= Material for this exercise =
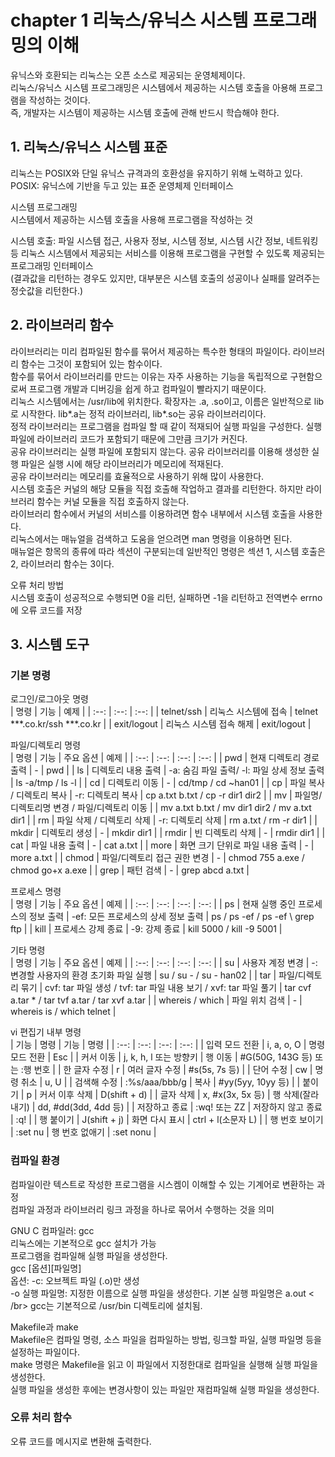 # chapter 1 리눅스/유닉스 시스템 프로그래밍의 이해</br>
유닉스와 호환되는 리눅스는 오픈 소스로 제공되는 운영체제이다.</br>
리눅스/유닉스 시스템 프로그래밍은 시스템에서 제공하는 시스템 호출을 아용해 프로그램을 작성하는 것이다.</br>
즉, 개발자는 시스템이 제공하는 시스템 호출에 관해 반드시 학습해야 한다.

## 1. 리눅스/유닉스 시스템 표준 </br>
리눅스는 POSIX와 단일 유닉스 규격과의 호환성을 유지하기 위해 노력하고 있다. </br>
POSIX: 유닉스에 기반을 두고 있는 표준 운영체제 인터페이스

시스템 프로그래밍 </br>
시스템에서 제공하는 시스템 호출을 사용해 프로그램을 작성하는 것

시스템 호출: 파일 시스템 접근, 사용자 정보, 시스템 정보, 시스템 시간 정보, 네트워킹 등 리눅스 시스템에서 제공되는
서비스를 이용해 프로그램을 구현할 수 있도록 제공되는 프로그래밍 인터페이스 </br>
(결과값을 리턴하는 경우도 있지만, 대부분은 시스템 호출의 성공이나 실패를 알려주는 정숫값을 리턴한다.)

## 2. 라이브러리 함수 </br>
라이브러리는 미리 컴파일된 함수를 묶어서 제공하는 특수한 형태의 파일이다. 라이브러리 함수는 그것이 포함되어 있는 함수이다. </br>
함수를 묶어서 라이브러리를 만드는 이유는 자주 사용하는 기능을 독립적으로 구현함으로써 프로그램 개발과 디버깅을 쉽게 하고 컴파일이 빨라지기 때문이다. </br>
리눅스 시스템에서는 /usr/lib에 위치한다. 확장자는 .a, .so이고, 이름은 일반적으로 lib로 시작한다. lib*.a는 정적 라이브러리, lib*.so는 공유 라이브러리이다. </br>
정적 라이브러리는 프로그램을 컴파일 할 때 같이 적재되어 실행 파일을 구성한다. 실행 파일에 라이브러리 코드가 포함되기 때문에 그만큼 크기가 커진다. </br>
공유 라이브러리는 실행 파일에 포함되지 않는다. 공유 라이브러리를 이용해 생성한 실행 파일은 실행 시에 해당 라이브러리가 메모리에 적재된다. </br>
공유 라이브러리는 메모리를 효율적으로 사용하기 위해 많이 사용한다. </br>
시스템 호출은 커널의 해당 모듈을 직접 호출해 작업하고 결과를 리턴한다. 하지만 라이브러리 함수는 커널 모듈을 직접 호출하지 않는다. </br>
라이브러리 함수에서 커널의 서비스를 이용하려면 함수 내부에서 시스템 호출을 사용한다. </br>
리눅스에서는 매뉴얼을 검색하고 도움을 얻으려면 man 명령을 이용하면 된다. </br>
매뉴얼은 항목의 종류에 따라 섹션이 구분되는데 일반적인 명령은 섹션 1, 시스템 호출은 2, 라이브러리 함수는 3이다. </br>

오류 처리 방법 </br>
시스템 호출이 성공적으로 수행되면 0을 리턴, 실패하면 -1을 리턴하고 전역변수 errno에 오류 코드를 저장 </br>

## 3. 시스템 도구 </br>
### 기본 명령 </br>
로그인/로그아웃 명령 </br>
| 명령 | 기능 | 예제 |
| :--: | :--: | :--: |
| telnet/ssh | 리눅스 시스템에 접속 | telnet ***.co.kr/ssh ***.co.kr |
| exit/logout | 리눅스 시스템 접속 해제 | exit/logout |

파일/디렉토리 명령 </br>
| 명령 | 기능 | 주요 옵션 | 예제 |
| :--: | :--: | :--: | :--: |
| pwd | 현재 디렉토리 경로 출력 | - | pwd |
| ls | 디렉토리 내용 출력 | -a: 숨김 파일 출력/ -l: 파일 상세 정보 출력 | ls -a/tmp / ls -l |
| cd | 디렉토리 이동 | - | cd/tmp / cd ~han01 |
| cp | 파일 복사 / 디렉토리 복사 | -r: 디렉토리 복사 | cp a.txt b.txt / cp -r dir1 dir2 |
| mv | 파일명/디렉토리명 변경 / 파일/디렉토리 이동 |  | mv a.txt b.txt / mv dir1 dir2 / mv a.txt dir1 |
| rm | 파일 삭제 / 디렉토리 삭제 | -r: 디렉토리 삭제 | rm a.txt / rm -r dir1 |
| mkdir | 디렉토리 생성 | - | mkdir dir1 |
| rmdir | 빈 디렉토리 삭제 | - | rmdir dir1 |
| cat | 파일 내용 출력 | - | cat a.txt |
| more | 화면 크기 단위로 파일 내용 출력 | - | more a.txt |
| chmod | 파일/디렉토리 접근 권한 변경 | - | chmod 755 a.exe / chmod go+x a.exe |
| grep | 패턴 검색 | - | grep abcd a.txt |

프로세스 명령 </br>
| 명령 | 기능 | 주요 옵션 | 예제 |
| :--: | :--: | :--: | :--: |
| ps | 현재 실행 중인 프로세스의 정보 출력 | -ef: 모든 프로세스의 상세 정보 출력 | ps / ps -ef / ps -ef \ grep ftp |
| kill | 프로세스 강제 종료 | -9: 강제 종료 | kill 5000 / kill -9 5001 |

기타 명령 </br>
| 명령 | 기능 | 주요 옵션 | 예제 |
| :--: | :--: | :--: | :--: |
| su | 사용자 계정 변경 | -: 변경할 사용자의 환경 초기화 파일 실행 | su / su - / su - han02 |
| tar | 파일/디렉토리 묶기 | cvf: tar 파일 생성 / tvf: tar 파일 내용 보기 / xvf: tar 파일 풀기 | tar cvf a.tar * / tar tvf a.tar / tar xvf a.tar |
| whereis / which | 파일 위치 검색 | - | whereis is / which telnet |

vi 편집기 내부 명령 </br>
| 기능 | 명령 | 기능 | 명령 |
| :--: | :--: | :--: | :--: |
| 입력 모드 전환 | i, a, o, O | 명령 모드 전환 | Esc |
| 커서 이동 | j, k, h, l 또는 방향키 | 행 이동 | #G(50G, 143G 등) 또는 :행 번호 |
| 한 글자 수정 | r | 여러 글자 수정 | #s(5s, 7s 등) |
| 단어 수정 | cw | 명령 취소 | u, U |
| 검색해 수정 | :%s/aaa/bbb/g | 복사 | #yy(5yy, 10yy 등) |
| 붙이기 | p | 커서 이후 삭제 | D(shift + d) |
| 글자 삭제 | x, #x(3x, 5x 등) | 행 삭제(잘라내기) | dd, #dd(3dd, 4dd 등) |
| 저장하고 종료 | :wq! 또는 ZZ | 저장하지 않고 종료 | :q! |
| 행 붙이기 | J(shift + j) | 화면 다시 표시 | ctrl + l(소문자 L) |
| 행 번호 보이기 | :set nu | 행 번호 없애기 | :set nonu |

### 컴파일 환경 </br>
컴파일이란 텍스트로 작성한 프로그램을 시스켐이 이해할 수 있는 기계어로 변환하는 과정 </br>
컴파일 과정과 라이브러리 링크 과정을 하나로 묶어서 수행하는 것을 의미

GNU C 컴파일러: gcc </br>
리눅스에는 기본적으로 gcc 설치가 가능 </br>
프로그램을 컴파일해 실행 파일을 생성한다. </br>
gcc [옵션][파일명] </br>
옵션: -c: 오브젝트 파일 (.o)만 생성 </br>
-o 실행 파일명: 지정한 이름으로 실행 파일을 생성한다. 기본 실행 파일명은 a.out < /br>
gcc는 기본적으로 /usr/bin 디렉토리에 설치됨.

Makefile과 make </br>
Makefile은 컴파일 명령, 소스 파일을 컴파일하는 방법, 링크할 파일, 실행 파일명 등을 설정하는 파일이다. </br>
make 명령은 Makefile을 읽고 이 파일에서 지정한대로 컴파일을 실행해 실행 파일을 생성한다. </br>
실행 파일을 생성한 후에는 변경사항이 있는 파일만 재컴파일해 실행 파일을 생성한다.

### 오류 처리 함수 </br>
오류 코드를 메시지로 변환해 출력한다.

= Exercise prompt =
Where the line holding "-a/tmp / ls -l |" appears in the listing above, start reproducing exactly, and end with the line holding "-ef \ grep ftp |".

= Response to this exercise =
| ls | 디렉토리 내용 출력 | -a: 숨김 파일 출력/ -l: 파일 상세 정보 출력 | ls -a/tmp / ls -l |
| cd | 디렉토리 이동 | - | cd/tmp / cd ~han01 |
| cp | 파일 복사 / 디렉토리 복사 | -r: 디렉토리 복사 | cp a.txt b.txt / cp -r dir1 dir2 |
| mv | 파일명/디렉토리명 변경 / 파일/디렉토리 이동 |  | mv a.txt b.txt / mv dir1 dir2 / mv a.txt dir1 |
| rm | 파일 삭제 / 디렉토리 삭제 | -r: 디렉토리 삭제 | rm a.txt / rm -r dir1 |
| mkdir | 디렉토리 생성 | - | mkdir dir1 |
| rmdir | 빈 디렉토리 삭제 | - | rmdir dir1 |
| cat | 파일 내용 출력 | - | cat a.txt |
| more | 화면 크기 단위로 파일 내용 출력 | - | more a.txt |
| chmod | 파일/디렉토리 접근 권한 변경 | - | chmod 755 a.exe / chmod go+x a.exe |
| grep | 패턴 검색 | - | grep abcd a.txt |

프로세스 명령 </br>
| 명령 | 기능 | 주요 옵션 | 예제 |
| :--: | :--: | :--: | :--: |
| ps | 현재 실행 중인 프로세스의 정보 출력 | -ef: 모든 프로세스의 상세 정보 출력 | ps / ps -ef / ps -ef \ grep ftp |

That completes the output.